### What you will do
Go through the entries below, count every line with the string "вектора", and answer with only that number.

[Opening Input records section]

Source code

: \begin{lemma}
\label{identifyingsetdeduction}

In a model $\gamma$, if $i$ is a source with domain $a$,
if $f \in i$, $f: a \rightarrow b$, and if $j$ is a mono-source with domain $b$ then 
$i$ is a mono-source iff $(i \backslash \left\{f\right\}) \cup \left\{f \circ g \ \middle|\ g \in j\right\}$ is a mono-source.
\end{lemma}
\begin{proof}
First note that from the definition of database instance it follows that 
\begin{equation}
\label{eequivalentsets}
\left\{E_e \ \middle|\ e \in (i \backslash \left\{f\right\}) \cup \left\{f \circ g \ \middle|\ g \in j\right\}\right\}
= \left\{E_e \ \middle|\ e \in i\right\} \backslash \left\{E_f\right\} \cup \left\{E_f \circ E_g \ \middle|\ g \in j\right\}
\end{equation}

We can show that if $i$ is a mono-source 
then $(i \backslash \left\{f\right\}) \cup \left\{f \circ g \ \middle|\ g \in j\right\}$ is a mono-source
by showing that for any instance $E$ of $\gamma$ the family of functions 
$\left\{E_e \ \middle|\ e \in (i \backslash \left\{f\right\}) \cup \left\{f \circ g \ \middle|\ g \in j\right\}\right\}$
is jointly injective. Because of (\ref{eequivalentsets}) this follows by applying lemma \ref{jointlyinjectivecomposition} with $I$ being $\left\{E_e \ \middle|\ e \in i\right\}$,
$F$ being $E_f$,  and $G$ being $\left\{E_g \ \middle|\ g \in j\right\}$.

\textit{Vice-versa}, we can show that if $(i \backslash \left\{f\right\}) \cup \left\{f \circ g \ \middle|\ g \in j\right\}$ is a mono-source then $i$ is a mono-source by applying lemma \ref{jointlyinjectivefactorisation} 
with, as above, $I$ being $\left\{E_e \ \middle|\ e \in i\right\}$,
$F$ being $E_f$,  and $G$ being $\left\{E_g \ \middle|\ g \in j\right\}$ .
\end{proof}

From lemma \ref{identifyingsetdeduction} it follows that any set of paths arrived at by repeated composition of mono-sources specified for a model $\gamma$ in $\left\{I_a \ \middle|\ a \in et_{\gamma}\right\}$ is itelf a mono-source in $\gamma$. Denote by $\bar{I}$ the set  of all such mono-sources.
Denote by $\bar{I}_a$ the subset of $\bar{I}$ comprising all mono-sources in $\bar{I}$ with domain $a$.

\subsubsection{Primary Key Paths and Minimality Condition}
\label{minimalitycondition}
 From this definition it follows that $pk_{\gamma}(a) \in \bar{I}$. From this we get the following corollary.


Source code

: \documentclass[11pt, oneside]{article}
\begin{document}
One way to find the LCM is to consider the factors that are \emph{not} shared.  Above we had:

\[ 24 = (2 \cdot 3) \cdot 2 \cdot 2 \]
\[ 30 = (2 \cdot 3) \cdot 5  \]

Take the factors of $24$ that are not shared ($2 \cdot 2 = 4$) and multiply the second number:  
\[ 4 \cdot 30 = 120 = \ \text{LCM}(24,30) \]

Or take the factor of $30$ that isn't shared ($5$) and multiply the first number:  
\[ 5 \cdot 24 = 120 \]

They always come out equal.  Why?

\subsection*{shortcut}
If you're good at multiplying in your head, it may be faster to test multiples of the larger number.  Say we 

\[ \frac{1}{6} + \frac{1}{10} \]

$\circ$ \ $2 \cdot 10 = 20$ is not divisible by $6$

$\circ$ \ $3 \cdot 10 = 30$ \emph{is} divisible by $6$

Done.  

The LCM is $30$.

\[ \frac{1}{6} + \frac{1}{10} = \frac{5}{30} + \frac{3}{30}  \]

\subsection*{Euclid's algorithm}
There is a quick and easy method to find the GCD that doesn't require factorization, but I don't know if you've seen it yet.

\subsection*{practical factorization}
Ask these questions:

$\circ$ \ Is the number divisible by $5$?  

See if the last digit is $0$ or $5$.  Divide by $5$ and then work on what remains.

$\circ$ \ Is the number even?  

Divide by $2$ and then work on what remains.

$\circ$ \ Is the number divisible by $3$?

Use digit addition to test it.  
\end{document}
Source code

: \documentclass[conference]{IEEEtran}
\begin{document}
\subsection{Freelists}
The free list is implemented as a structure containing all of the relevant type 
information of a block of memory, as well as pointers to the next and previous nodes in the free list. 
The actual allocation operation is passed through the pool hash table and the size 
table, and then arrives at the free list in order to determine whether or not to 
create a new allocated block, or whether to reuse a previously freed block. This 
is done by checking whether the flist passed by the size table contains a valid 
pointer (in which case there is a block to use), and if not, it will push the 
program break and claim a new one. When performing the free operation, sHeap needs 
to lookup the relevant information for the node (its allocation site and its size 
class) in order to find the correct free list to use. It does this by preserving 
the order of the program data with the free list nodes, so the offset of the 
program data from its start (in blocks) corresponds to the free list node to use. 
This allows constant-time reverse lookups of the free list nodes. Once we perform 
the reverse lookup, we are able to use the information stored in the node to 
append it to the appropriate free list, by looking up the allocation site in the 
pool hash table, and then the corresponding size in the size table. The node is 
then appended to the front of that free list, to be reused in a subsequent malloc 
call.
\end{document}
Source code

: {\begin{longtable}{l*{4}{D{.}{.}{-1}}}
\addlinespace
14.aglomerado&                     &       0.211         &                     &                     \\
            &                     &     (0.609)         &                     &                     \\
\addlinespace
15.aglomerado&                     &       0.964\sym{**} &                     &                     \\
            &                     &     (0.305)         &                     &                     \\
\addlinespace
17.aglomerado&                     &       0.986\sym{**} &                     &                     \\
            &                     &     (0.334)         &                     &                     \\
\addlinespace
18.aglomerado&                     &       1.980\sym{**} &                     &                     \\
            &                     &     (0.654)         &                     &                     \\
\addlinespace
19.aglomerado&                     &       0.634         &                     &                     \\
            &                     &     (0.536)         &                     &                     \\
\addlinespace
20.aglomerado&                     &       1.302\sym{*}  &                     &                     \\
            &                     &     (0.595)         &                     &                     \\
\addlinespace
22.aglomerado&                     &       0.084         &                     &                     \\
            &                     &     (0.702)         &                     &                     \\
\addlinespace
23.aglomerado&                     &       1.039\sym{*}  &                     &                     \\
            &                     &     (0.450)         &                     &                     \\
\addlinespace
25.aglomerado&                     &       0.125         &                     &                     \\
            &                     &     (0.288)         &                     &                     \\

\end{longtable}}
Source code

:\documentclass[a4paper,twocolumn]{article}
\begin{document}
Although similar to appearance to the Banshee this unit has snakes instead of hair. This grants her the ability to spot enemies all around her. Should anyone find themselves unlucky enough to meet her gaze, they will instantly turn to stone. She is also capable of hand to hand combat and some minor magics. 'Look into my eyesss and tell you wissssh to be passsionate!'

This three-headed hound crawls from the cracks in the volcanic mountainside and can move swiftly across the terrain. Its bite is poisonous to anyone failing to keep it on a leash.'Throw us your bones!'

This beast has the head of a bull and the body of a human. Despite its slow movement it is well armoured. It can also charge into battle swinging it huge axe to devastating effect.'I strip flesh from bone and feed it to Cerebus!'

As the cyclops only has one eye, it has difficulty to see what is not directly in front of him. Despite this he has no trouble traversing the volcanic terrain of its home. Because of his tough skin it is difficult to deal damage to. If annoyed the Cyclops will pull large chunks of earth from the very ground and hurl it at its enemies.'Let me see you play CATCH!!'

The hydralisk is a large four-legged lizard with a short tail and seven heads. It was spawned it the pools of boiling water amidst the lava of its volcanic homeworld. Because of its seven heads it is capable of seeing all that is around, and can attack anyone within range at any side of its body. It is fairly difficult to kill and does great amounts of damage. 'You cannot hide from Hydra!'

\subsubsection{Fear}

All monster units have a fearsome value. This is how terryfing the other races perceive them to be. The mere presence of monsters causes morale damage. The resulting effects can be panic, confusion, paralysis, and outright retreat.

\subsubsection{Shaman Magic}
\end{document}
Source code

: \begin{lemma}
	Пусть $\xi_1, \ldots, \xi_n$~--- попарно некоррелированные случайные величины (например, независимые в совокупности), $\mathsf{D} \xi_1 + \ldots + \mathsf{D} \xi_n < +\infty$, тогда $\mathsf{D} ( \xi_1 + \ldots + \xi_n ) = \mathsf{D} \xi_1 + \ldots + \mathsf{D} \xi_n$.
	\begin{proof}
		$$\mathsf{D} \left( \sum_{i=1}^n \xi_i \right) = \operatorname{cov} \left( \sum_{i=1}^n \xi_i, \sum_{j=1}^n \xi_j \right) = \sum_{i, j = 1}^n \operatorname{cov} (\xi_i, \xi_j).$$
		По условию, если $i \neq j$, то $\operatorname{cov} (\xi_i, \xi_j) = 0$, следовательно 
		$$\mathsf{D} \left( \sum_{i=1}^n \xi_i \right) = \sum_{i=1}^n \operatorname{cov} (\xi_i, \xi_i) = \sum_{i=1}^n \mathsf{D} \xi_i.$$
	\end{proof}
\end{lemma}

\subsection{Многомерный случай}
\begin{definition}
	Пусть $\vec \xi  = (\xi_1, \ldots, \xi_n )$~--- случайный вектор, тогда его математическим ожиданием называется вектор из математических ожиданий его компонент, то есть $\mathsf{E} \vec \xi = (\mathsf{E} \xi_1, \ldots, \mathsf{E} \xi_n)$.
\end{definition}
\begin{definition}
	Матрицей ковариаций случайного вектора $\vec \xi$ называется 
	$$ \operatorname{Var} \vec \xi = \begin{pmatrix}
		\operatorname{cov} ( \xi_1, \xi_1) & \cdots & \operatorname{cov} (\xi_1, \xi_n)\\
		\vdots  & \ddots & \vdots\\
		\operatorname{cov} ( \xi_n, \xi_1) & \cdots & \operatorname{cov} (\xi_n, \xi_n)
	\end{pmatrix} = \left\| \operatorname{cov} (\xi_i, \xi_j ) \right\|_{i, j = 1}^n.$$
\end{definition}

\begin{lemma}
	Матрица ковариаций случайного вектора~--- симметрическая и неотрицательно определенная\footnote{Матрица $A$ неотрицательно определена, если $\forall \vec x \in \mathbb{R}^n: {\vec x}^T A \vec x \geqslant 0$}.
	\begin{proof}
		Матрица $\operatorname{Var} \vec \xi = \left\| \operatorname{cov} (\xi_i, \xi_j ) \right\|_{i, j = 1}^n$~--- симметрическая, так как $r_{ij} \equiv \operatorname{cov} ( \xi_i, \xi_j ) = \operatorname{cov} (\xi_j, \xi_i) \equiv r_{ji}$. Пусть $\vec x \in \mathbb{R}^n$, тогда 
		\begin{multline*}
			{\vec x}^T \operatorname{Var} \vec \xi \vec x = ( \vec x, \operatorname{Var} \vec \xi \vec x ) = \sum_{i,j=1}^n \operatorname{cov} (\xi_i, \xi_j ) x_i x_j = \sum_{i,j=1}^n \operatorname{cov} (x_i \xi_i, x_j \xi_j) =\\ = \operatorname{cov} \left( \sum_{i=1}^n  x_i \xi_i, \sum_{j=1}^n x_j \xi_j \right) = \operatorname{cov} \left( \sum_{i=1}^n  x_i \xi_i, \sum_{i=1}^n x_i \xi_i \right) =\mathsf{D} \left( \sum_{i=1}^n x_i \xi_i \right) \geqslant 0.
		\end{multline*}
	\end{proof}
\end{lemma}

[Closing Input records section]

### Result of this exercise
2